* **YOUR INSTRUCTIONS**:
Show every line below where "Admonition" can be found.

(Stored data)
○ ○ ○ ○

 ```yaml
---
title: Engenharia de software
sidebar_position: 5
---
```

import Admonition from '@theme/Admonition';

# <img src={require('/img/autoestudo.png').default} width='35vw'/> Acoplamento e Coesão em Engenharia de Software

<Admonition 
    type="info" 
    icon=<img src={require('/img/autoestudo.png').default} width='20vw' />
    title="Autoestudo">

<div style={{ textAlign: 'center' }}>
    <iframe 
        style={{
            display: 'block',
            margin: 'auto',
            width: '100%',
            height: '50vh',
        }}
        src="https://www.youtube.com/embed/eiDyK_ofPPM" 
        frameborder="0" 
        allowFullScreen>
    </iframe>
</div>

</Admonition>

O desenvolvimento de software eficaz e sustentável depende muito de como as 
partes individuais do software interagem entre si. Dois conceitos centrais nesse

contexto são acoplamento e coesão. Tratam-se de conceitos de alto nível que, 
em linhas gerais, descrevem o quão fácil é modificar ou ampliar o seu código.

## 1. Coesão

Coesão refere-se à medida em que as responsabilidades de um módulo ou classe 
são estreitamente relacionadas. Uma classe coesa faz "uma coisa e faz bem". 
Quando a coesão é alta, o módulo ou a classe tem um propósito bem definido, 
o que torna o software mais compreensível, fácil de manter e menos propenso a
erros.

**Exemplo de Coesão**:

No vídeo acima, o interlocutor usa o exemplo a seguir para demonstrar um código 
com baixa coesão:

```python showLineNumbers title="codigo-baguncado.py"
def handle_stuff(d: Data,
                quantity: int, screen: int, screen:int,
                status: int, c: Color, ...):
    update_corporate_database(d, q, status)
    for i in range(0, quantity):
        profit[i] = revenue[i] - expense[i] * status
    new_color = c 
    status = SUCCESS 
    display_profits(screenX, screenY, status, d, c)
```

○ ○ ○ ○

* **RESULT**:
import Admonition from '@theme/Admonition';
<Admonition 
</Admonition>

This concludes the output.